Keep calls on the record - but beware eavesdroppers
You might be forgiven for assuming that the continued growth in online shopping will mean the death of telephone sales. Who would pick up the phone when they can order via a website? Do people really still want to flick through catalogues and place an order over the phone?
The answer is yes. Telephone sales are alive and well. And what's more, the number of transactions is growing in tandem with the growth in ecommerce - as more people shop online, more people pay by telephone. Many more shoppers will begin their search online, but they frequently find that they need assistance – they can’t see what they need on the website, or they don’t understand the process, or they simply prefer to make a payment to a person rather than a machine. If you have a helpline, you are wasting an opportunity if you don't accept payments via this channel.
As telephone payments increase, so do the security challenges. One of the most debated is that of call recording. There are many reasons why organisations may want to record telephone calls with customers. In the financial services industry, for example, the “Treating Customers Fairly” Act requires calls to be recorded in full if they concern the sale of particular regulated products. The Data Protection Act of 1998 also offers customers the right to copies of recordings if they believe they have been subject to mis-selling. Even in less regulated environments it can be difficult to demonstrate the principles of fairness and good customer service without comprehensive call records so the recording of calls is widely considered to be good practice in contact centres.
Call recording can mean that you face an awkward dilemma when it comes to payments, however. In order to reassure your customers that their card data is safe in your hands, you will need to comply with the Payment Card Industry Data Security Standard (PCI DSS). This standard strictly regulates the handling of credit and debit card data and prohibits the recording of any sensitive card numbers, such as the three digit code on the back of the card. So how can you take card payments over the phone from customers and still record the call without putting yourself in breach of the PCI DSS?
Essentially, you have three options.
Option 1: Don't take credit card numbers over the phone. As already discussed, being able to accept payments by phone is becoming more, not less, important, so you risk seriously damaging your business if you remove this option from your customers.

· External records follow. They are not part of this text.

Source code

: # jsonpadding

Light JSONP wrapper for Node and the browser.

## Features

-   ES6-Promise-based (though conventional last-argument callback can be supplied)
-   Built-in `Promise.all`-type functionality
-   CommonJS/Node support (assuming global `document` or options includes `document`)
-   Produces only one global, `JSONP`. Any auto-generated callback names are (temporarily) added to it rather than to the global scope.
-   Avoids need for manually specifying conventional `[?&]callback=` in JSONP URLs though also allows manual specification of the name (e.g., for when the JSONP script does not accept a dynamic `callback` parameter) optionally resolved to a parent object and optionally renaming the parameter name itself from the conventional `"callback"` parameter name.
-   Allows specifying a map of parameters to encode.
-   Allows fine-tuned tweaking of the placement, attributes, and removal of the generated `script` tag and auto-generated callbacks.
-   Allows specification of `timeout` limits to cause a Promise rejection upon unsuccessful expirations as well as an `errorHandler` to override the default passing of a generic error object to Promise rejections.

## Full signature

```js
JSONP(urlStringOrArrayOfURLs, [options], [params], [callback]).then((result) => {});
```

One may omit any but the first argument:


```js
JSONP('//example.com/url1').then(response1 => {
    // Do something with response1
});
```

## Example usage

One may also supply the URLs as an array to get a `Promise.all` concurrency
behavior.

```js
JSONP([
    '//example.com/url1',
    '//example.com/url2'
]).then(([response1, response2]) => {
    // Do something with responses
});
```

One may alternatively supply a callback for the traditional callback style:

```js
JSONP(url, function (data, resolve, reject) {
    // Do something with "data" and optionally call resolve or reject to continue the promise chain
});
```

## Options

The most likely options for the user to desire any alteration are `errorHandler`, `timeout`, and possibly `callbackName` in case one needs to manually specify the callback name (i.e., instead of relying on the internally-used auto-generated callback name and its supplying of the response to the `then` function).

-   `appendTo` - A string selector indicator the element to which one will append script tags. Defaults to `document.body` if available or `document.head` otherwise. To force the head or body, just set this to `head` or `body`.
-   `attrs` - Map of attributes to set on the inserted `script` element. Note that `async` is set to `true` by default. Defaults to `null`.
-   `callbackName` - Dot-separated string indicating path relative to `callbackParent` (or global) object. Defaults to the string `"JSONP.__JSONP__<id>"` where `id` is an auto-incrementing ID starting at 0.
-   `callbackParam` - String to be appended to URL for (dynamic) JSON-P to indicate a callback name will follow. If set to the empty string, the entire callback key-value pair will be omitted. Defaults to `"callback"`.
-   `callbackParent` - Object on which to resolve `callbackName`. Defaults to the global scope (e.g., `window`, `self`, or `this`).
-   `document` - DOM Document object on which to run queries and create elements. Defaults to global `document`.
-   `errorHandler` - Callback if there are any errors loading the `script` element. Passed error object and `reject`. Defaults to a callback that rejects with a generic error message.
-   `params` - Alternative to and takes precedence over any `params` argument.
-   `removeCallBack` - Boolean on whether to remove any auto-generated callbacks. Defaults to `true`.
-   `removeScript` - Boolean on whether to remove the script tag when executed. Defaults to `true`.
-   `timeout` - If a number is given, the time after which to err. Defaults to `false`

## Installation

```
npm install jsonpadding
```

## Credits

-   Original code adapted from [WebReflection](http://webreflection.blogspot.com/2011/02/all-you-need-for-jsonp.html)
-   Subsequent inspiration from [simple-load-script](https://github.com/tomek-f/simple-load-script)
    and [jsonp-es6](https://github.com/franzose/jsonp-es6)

Option 2: Deal with the data
The most popular 'quick fix' solution to the recording dilemma has been what is known as the “pause and resume” method. This means that the call recorder is paused just before the customer reads out the numbers and resumed when they finish. There are a number of difficulties with this approach.
- It's unreliable: if it is paused manually, the wrong element can be removed by the agent either by accident or deliberately. If it's automated, there's nothing to stop the customer saying their number at the wrong moment.
- It makes the recording incomplete, which is unacceptable if it is needed for legal reasons.
- It leaves everything 'in scope. If customer service agents are listening to card numbers and entering them manually into a system, then they themselves, their computers, their desktops and the entire infrastructure of the contact centre will be subject to strict checks and controls in order to be PCI DSS compliant.
Option 3: Remove the data altogether
This is by far the most effective system for securing telephone payments within a contact centre. If customers are able to enter their card details themselves and have these sent directly to the payment processor, the contact centre is “de-scoped” completely from PCI DSS, resulting in significant savings in costs and effort.
There are two ways of doing this:
A. Interactive Voice Response (IVR)
Here, the customer is passed onto a machine for the payment part of the transaction. A recorded voice and a series of menu options will guide them through the process. This is effective in solving the PCI DSS problem, but is unsatisfactory from a customer service point of view; any problems are likely to result in the customer abandoning the process – IVR has a high drop-out rate.
B. Remove the data
We have found that the only way to truly remove the contact centre and the call recording from the scope of PCI DSS is to send it directly to the bank from the customer. We have developed a method of masking the key tones so the agent doesn't see or hear the numbers and can't identify them by their sound. This means that they can be safely recorded along with the rest of the call. If the customer has more questions, or makes a mistake while entering the card details, the agent is still on hand to help.
For peace of mind, companies have two real options; keep spending on security to stay one step ahead of the bad guys or hand your card data in its entirety over to payment specialists. The second of these options is becoming increasingly appealing: make it someone else's headache, and keep on talking to your customers.